#### WORK TASK:
Of all the lines below, output only those starting at the one with "如果程序烧不进去,仍然是按住" and ending at the one with "首先查看 SD卡有没有插上,再看SD卡里面有没有烧系统.", both ends included, exactly as written.

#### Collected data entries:
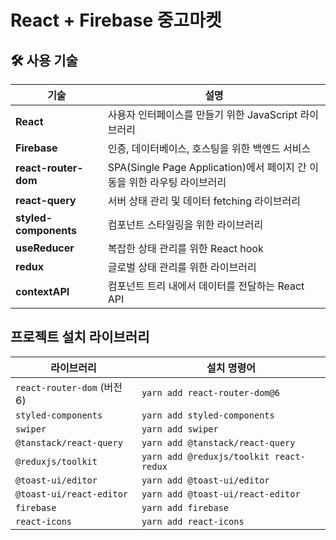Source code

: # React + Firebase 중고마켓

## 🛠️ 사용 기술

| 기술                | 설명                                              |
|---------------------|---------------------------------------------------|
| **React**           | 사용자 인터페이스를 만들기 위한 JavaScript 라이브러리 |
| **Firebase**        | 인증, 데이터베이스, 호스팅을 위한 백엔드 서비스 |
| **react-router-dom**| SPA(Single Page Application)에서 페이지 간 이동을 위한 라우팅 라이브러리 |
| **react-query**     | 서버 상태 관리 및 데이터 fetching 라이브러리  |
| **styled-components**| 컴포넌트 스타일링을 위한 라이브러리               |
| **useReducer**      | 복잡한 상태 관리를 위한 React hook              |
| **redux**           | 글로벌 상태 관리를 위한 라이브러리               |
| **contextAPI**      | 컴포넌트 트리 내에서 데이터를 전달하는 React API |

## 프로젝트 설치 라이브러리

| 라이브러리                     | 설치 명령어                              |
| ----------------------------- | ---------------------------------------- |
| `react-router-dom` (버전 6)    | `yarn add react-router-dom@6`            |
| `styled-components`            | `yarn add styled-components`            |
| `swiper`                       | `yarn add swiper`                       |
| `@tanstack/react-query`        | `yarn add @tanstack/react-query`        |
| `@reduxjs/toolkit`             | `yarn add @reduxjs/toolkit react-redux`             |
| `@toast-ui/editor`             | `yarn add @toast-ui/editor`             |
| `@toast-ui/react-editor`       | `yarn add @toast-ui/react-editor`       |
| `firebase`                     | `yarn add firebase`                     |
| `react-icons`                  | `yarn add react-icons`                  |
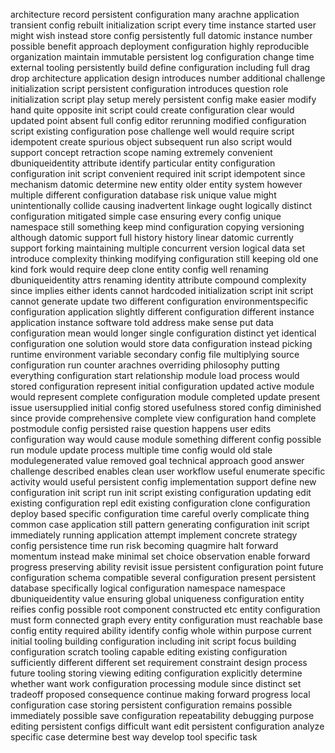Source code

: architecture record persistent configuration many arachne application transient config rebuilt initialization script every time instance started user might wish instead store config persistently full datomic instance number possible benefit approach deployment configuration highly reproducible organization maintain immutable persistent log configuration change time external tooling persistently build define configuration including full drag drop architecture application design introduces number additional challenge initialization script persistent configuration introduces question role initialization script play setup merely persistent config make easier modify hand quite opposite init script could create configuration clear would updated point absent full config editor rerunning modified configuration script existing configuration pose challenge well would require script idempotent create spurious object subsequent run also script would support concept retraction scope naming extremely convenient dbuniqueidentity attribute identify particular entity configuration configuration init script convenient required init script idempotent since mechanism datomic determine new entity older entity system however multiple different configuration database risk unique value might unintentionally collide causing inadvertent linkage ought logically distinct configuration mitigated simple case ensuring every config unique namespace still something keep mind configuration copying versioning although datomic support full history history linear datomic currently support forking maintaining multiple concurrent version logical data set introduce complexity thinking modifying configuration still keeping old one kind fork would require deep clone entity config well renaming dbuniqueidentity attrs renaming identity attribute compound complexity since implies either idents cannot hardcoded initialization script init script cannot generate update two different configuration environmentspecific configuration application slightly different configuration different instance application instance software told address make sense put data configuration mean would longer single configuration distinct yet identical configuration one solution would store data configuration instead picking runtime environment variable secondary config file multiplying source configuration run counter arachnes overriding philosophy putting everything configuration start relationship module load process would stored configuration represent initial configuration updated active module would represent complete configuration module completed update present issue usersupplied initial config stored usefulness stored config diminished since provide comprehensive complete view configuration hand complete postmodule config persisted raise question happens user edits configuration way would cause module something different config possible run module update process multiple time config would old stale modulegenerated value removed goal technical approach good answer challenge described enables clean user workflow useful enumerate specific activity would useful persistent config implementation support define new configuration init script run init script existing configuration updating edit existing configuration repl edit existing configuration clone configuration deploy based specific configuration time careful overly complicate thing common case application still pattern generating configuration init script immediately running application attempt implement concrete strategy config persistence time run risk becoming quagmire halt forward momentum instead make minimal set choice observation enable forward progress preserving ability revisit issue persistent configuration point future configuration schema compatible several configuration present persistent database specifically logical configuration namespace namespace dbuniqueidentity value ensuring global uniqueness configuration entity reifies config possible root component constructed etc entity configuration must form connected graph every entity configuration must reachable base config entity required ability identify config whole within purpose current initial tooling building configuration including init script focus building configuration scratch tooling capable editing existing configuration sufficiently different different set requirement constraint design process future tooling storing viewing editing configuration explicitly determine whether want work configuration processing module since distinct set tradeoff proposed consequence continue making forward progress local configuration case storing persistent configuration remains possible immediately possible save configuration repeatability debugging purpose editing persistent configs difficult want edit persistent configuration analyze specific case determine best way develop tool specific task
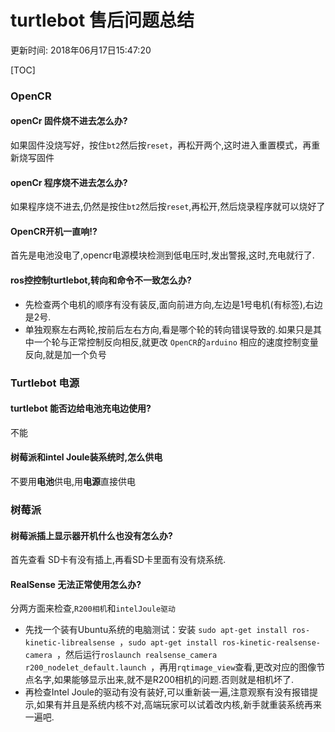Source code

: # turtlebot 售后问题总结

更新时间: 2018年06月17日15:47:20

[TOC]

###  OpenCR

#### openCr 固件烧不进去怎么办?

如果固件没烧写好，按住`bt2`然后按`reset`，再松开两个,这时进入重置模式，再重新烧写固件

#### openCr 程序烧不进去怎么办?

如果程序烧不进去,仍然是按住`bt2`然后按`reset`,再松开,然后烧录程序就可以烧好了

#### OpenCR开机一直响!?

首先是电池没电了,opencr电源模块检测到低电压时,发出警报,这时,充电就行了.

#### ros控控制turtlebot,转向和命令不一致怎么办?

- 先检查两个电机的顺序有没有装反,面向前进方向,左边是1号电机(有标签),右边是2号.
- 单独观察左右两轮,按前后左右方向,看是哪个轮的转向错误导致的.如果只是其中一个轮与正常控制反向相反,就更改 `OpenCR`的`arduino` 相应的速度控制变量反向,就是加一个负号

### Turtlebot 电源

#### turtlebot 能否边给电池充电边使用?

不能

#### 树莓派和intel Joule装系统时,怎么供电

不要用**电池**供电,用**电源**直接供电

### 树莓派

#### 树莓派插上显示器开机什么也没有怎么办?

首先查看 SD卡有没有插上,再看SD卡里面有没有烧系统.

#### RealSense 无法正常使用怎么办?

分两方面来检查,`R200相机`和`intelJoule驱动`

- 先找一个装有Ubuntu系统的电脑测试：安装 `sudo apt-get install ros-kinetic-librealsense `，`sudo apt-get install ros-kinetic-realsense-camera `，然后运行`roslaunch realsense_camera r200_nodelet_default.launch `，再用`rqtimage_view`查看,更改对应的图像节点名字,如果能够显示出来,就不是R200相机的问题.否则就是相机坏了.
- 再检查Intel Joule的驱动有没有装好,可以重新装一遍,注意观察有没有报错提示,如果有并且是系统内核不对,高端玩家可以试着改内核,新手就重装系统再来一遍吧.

#### REPLY TO THE TASK:
如果程序烧不进去,仍然是按住`bt2`然后按`reset`,再松开,然后烧录程序就可以烧好了

#### OpenCR开机一直响!?

首先是电池没电了,opencr电源模块检测到低电压时,发出警报,这时,充电就行了.

#### ros控控制turtlebot,转向和命令不一致怎么办?

- 先检查两个电机的顺序有没有装反,面向前进方向,左边是1号电机(有标签),右边是2号.
- 单独观察左右两轮,按前后左右方向,看是哪个轮的转向错误导致的.如果只是其中一个轮与正常控制反向相反,就更改 `OpenCR`的`arduino` 相应的速度控制变量反向,就是加一个负号

### Turtlebot 电源

#### turtlebot 能否边给电池充电边使用?

不能

#### 树莓派和intel Joule装系统时,怎么供电

不要用**电池**供电,用**电源**直接供电

### 树莓派

#### 树莓派插上显示器开机什么也没有怎么办?

首先查看 SD卡有没有插上,再看SD卡里面有没有烧系统.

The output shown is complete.